Morgengebet in der Alten Synagoge Essen

Rabbiner Friberg betet vor. Foto mit freundlicher Genehmigung von Ilja Kagan (alle Rechte verbleiben bei Ilja Kagan)  Ilja Kagan

Rabbiner Friberg betet vor.
Foto mit freundlicher Genehmigung von Ilja Kagan – hier sein facebook-Profil (alle Rechte verbleiben bei Ilja Kagan)

Im Dezember, zu Chanukkah, beherbergte die Alte Synagoge Essen schon das Limmud-Festival und erlaubte es einen Tag lang, dass Jüdinnen und Juden sich zu Geschichte, Musik, Tradition, Politik, Gesellschaft, Literatur, Kunst und auch Religion austauschen, diskutieren und vielleicht auch ein wenig lernen. Am Abend zündete man gemeinsam die Chanukkah-Kerzen und nach langer Zeit schien wieder der Schein einer Chanukkiah aus diesem Gebäude heraus auf die Straße.

Jetzt, im März 2016, kam hier ein weiteres Lebenszeichen hinzu. Der Anlass war eine Tagung mit Leuten aus dem gesamten Bundesgebiet: Das Ernst Ludwig Ehrlich Studienwerk wählte Essen als Ort für ein Seminar am 2. und 3. März 2016 in Essen. Im Rahmen der Veranstaltung bot man dann auch ein Schacharit (Morgengebet) an. Im Hauptraum der Synagoge fand also am 2. März 2016 das erste Schacharit seit den Novemberpogromen 1938 statt. Das ist in mehrfacher Hinsicht bemerkenswert. Natürlich historisch, aber auch wenn man sich speziell die Geschichte der »Alten Synagoge« nach 1945 anschaut. Zunächst zweckentfremdet und furchtbar verunstaltet, dann schließlich »Dokumentationszentrum« mit Gedenkstättencharakter und seit einigen Jahren auch »Haus jüdischer Kultur« mit einer starken Öffnung auch in das Jüdische Ruhrgebiet hinein. Und dann noch die Tatsache, dass es da für zwei Tage das Angebot gab, zu einem Werktags-Schacharit zu gehen. Auch wenn nicht wenig Juden im Ruhrgebiet leben, ein Schachachrit an einem Werktag ist immer noch eine absolute Ausnahme (leider – in Dortmund gibt es das noch).

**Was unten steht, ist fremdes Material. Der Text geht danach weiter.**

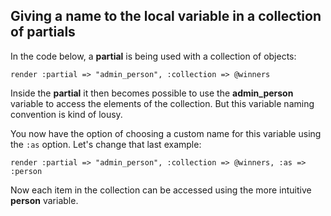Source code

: ## Giving a name to the local variable in a collection of partials

In the code below, a **partial** is being used with a collection of objects:

	render :partial => "admin_person", :collection => @winners

Inside the **partial** it then becomes possible to use the **admin\_person** variable to access the elements of the collection. But this variable naming convention is kind of lousy.

You now have the option of choosing a custom name for this variable using the `:as` option. Let's change that last example:

	render :partial => "admin_person", :collection => @winners, :as => :person

Now each item in the collection can be accessed using the more intuitive **person** variable.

Der Tagungsort war also eine gute Wahl für diejenigen, die davon vor Ort hätten profitieren können – denn prinzipiell hätte jeder (Jude) am Schacharit teilnehmen können und speziell Studenten waren, insbesondere bei facebook, dazu eingeladen worden. Leider verpassten einige Ruhrgebietler diesen Meilenstein des jüdischen Ruhrgebiets, der, im Widerspruch zu seiner historischen Bedeutung (großes Wort) ganz leise daherkam. Rabbiner Shaul Friberg betete vor und unterbrach immer wieder ganz kurz für kleine Anmerkungen und Anweisungen. Die präsentierte er mit einem feinen Gespür für Humor und ohne gezwungene Lockerheit. Gerade für Einsteiger dürfte diese Herangehensweise einen guten Zugang zum Schacharit eröffnet haben.

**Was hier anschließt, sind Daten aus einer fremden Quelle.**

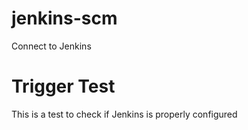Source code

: # jenkins-scm
Connect to Jenkins

# Trigger Test
This is a test to check if Jenkins is properly configured
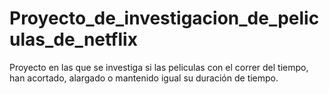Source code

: # Proyecto_de_investigacion_de_peliculas_de_netflix
Proyecto en las que se investiga si las peliculas con el correr del tiempo, han acortado, alargado o mantenido igual su duración de tiempo.
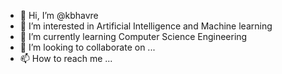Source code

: - 👋 Hi, I’m @kbhavre
- 👀 I’m interested in Artificial Intelligence and Machine learning
- 🌱 I’m currently learning Computer Science Engineering
- 💞️ I’m looking to collaborate on ...
- 📫 How to reach me ...

<!---
kbhavre/kbhavre is a ✨ special ✨ repository because its `README.md` (this file) appears on your GitHub profile.
You can click the Preview link to take a look at your changes.
--->
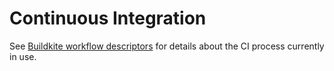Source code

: # Continuous Integration

See [Buildkite workflow descriptors](https://github.com/cardano-foundation/cardano-wallet/blob/master/.buildkite/README.md#L1) for details about the CI process currently in use.
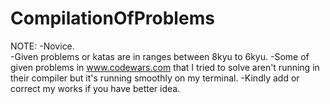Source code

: # CompilationOfProblems
NOTE:
-Novice. <br>
-Given problems or katas are in ranges between 8kyu to 6kyu.
-Some of given problems in www.codewars.com that I tried to solve aren't running in their compiler but it's running smoothly on my terminal.
-Kindly add or correct my works if you have better idea.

Gerne wieder und häufiger! Es war großartig, dabei gewesen zu sein.
Möglicherweise belebt die Gründung des Hillel-Hubs Ruhrgebiet die Region noch etwas mehr.
Dazu muss man noch sagen: Der Zuzug von Chabad nach Essen war bisher kaum im Umfeld spürbar. Vielleicht, weil Chabad direkt in der Jüdischen Gemeinde Essen wirkt und deshalb nur eine eingeschränkte Ausstrahlung hat?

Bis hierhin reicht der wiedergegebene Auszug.